Hello I'd like to compute a new feature duration
from date_start
and date_end
. If the contract not yet ended I compute it using today date. My problem is it's been 1hours my for loop is running I've only 200K rows.
What's wrong (maybe) with my code? Is there another way to do this more simple?
dftopyear['duration'] = ''
for x in dftopyear.Date_resil:
if x == pd.isnull(np.datetime64('NaT')): # this mean contract not yet ended
dftopyear['duration'] = dt.datetime.today().strftime("%Y-%m-%d") - dftopyear['date_start']
else: # this mean contact ended
dftopyear['duration'] = dftopyear['Date_end'] - dftopyear['date_start']
There's a major problem here is, when you do the minus dftopyear['date_start'], it's doing minus against the entire DataFrame.
You need a index locator to point to a single value, rather than an entire series:
dftopyear['duration'] = ''
for i,x in enumerate(dftopyear.Date_resil):
if pd.isnull(x):
dftopyear.iloc[i, 'duration'] = dt.datetime.today().strftime("%Y-%m-%d") - dftopyear.iloc[i, 'date_start']
else:
dftopyear.iloc[i, 'duration'] = dftopyear.iloc[i, 'Date_end'] - dftopyear.iloc[i, 'date_start']
or a more pythonic way:
dftopyear['duration'] = ''
for i,x in enumerate(dftopyear.Date_resil):
end_day = dt.datetime.today().strftime("%Y-%m-%d") if pd.isnull(x) else dftopyear.iloc[i, 'Date_end']

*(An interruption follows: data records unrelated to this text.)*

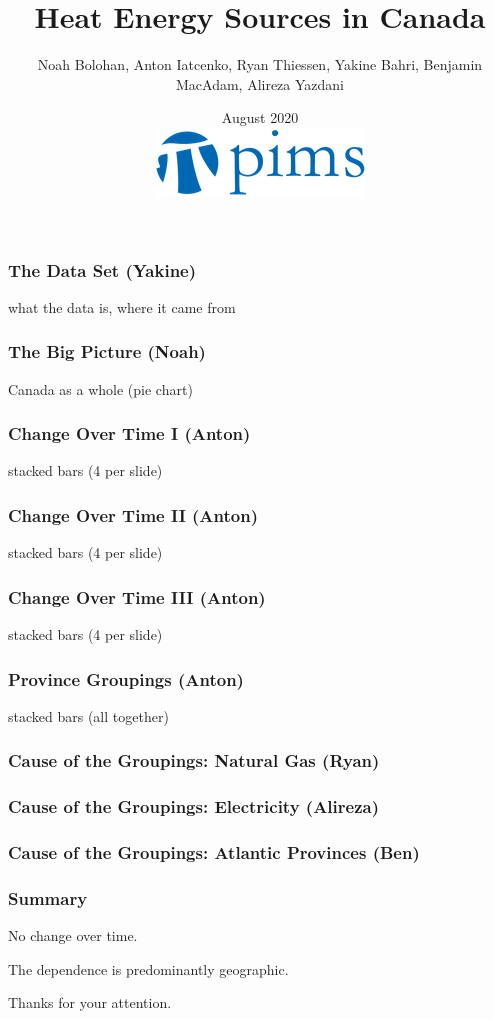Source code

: \documentclass{beamer}
\title{Heat Energy Sources in Canada}
\author{Noah Bolohan, Anton Iatcenko, Ryan Thiessen, Yakine Bahri, Benjamin MacAdam, Alireza Yazdani}
\institute{Math\textsuperscript{Industry}}
\date{August 2020  \\ \vspace{30pt} \includegraphics[scale=0.3]{pims_logo.png} }
\begin{document}
\frame{\titlepage}

\begin{frame}
\frametitle{The Data Set (Yakine)}
what the data is, where it came from
\end{frame}


\begin{frame}
\frametitle{The Big Picture (Noah)}
Canada as a whole (pie chart)
\end{frame}


\begin{frame}
\frametitle{Change Over Time I (Anton)}
stacked bars (4 per slide)
\end{frame}


\begin{frame}
\frametitle{Change Over Time II (Anton)}
stacked bars (4 per slide)
\end{frame}


\begin{frame}
\frametitle{Change Over Time III (Anton)}
stacked bars (4 per slide)
\end{frame}


\begin{frame}
\frametitle{Province Groupings (Anton)}
stacked bars (all together)
\end{frame}


\begin{frame}
\frametitle{Cause of the Groupings: Natural Gas (Ryan)}

\end{frame}


\begin{frame}
\frametitle{Cause of the Groupings: Electricity (Alireza)}

\end{frame}


\begin{frame}
\frametitle{Cause of the Groupings: Atlantic Provinces (Ben)}

\end{frame}



\begin{frame}
\frametitle{Summary}

No change over time. 

The dependence is predominantly geographic. 

Thanks for your attention.  

\end{frame}
\end{document}
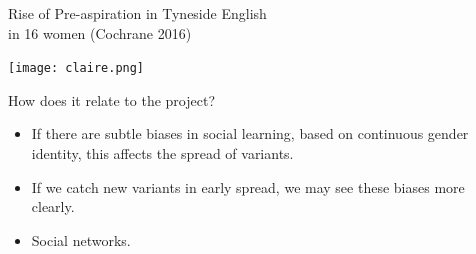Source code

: \documentclass[hyperref={pdfpagelabels=false}]{beamer}
\begin{document}
\begin{frame}{Rise of Pre-aspiration in Tyneside English \\ in 16 women \small{(Cochrane 2016)}}


\begin{center}

\texttt{[image: claire.png]}

\end{center}
\end{frame}


\begin{frame}{How does it relate to the project?}
		\begin{itemize}
			\item If there are subtle biases in social learning, based on continuous gender identity, this affects the spread of variants.
			\item If we catch new variants in early spread, we may see these biases more clearly.
			\item Social networks.
		\end{itemize}
\end{frame}


\end{document}
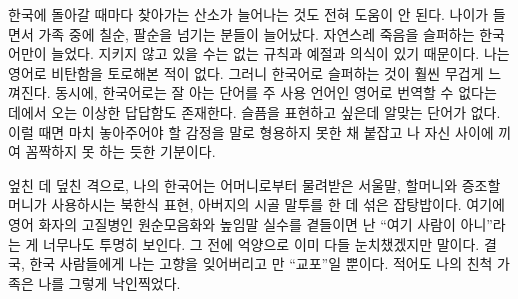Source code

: \documentclass{translation}
\begin{document}
한국에 돌아갈 때마다 찾아가는 산소가 늘어나는 것도 전혀 도움이 안 된다.
나이가 들면서 가족 중에 칠순, 팔순을 넘기는 분들이 늘어났다.
자연스레 죽음을 슬퍼하는 한국어만이 늘었다.
지키지 않고 있을 수는 없는 규칙과 예절과 의식이 있기 때문이다.
나는 영어로 비탄함을 토로해본 적이 없다.
그러니 한국어로 슬퍼하는 것이 훨씬 무겁게 느껴진다.
동시에, 한국어로는 잘 아는 단어를 주 사용 언어인 영어로 번역할 수 없다는 데에서 오는 이상한 답답함도 존재한다.
슬픔을 표현하고 싶은데 알맞는 단어가 없다.
이럴 때면 마치 놓아주어야 할 감정을 말로 형용하지 못한 채 붙잡고 나 자신 사이에 끼여 꼼짝하지 못 하는 듯한 기분이다.
%  

엎친 데 덮친 격으로, 나의 한국어는 어머니로부터 물려받은 서울말, 할머니와 증조할머니가 사용하시는 북한식 표현, 아버지의 시골 말투를 한 데 섞은 잡탕밥이다.
여기에 영어 화자의 고질병인 원순모음화와 높임말 실수를 곁들이면 난 ``여기 사람이 아니''라는 게 너무나도 투명히 보인다.
그 전에 억양으로 이미 다들 눈치챘겠지만 말이다.
결국, 한국 사람들에게 나는 고향을 잊어버리고 만 ``교포''일 뿐이다.
적어도 나의 친척 가족은 나를 그렇게 낙인찍었다.
% 
\end{document}
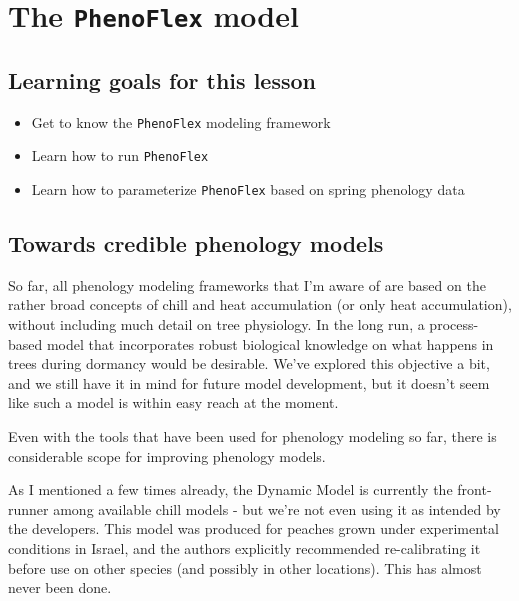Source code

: \documentclass[
]{book}
\providecommand{\tightlist}{%
  \setlength{\itemsep}{0pt}\setlength{\parskip}{0pt}}
\begin{document}
\hypertarget{phenoflex}{%
\chapter{\texorpdfstring{The \texttt{PhenoFlex} model}{The PhenoFlex model}}\label{phenoflex}}

\hypertarget{goals_phenoflex}{%
\section*{Learning goals for this lesson}\label{goals_phenoflex}}

\begin{itemize}
\tightlist
\item
  Get to know the \texttt{PhenoFlex} modeling framework
\item
  Learn how to run \texttt{PhenoFlex}
\item
  Learn how to parameterize \texttt{PhenoFlex} based on spring phenology data
\end{itemize}

\hypertarget{towards-credible-phenology-models}{%
\section{Towards credible phenology models}\label{towards-credible-phenology-models}}

So far, all phenology modeling frameworks that I'm aware of are based on the rather broad concepts of chill and heat accumulation (or only heat accumulation), without including much detail on tree physiology. In the long run, a process-based model that incorporates robust biological knowledge on what happens in trees during dormancy would be desirable. We've explored this objective a bit, and we still have it in mind for future model development, but it doesn't seem like such a model is within easy reach at the moment.

Even with the tools that have been used for phenology modeling so far, there is considerable scope for improving phenology models.

As I mentioned a few times already, the Dynamic Model is currently the front-runner among available chill models - but we're not even using it as intended by the developers. This model was produced for peaches grown under experimental conditions in Israel, and the authors explicitly recommended re-calibrating it before use on other species (and possibly in other locations). This has almost never been done.
\end{document}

dftopyear.iloc[i, 'duration'] = end_day - dftopyear.iloc[i, 'date_start']
Thanks let try it. mine finish running with entry NaT values.
i've got this error
ValueError: Location based indexing can only have [integer, integer slice (START point is INCLUDED, END point is EXCLUDED), listlike of integers, boolean array] types
try use my updated answer. I think the first publish has a typo was corrected later.
I see the problem and fixe it now, iloc take only integer I replaced the var name by its index in axis 1. THANKS
You are right. It's actually only dt.datetime.today() is needed if your date column is already datetime. I'll update in the answer.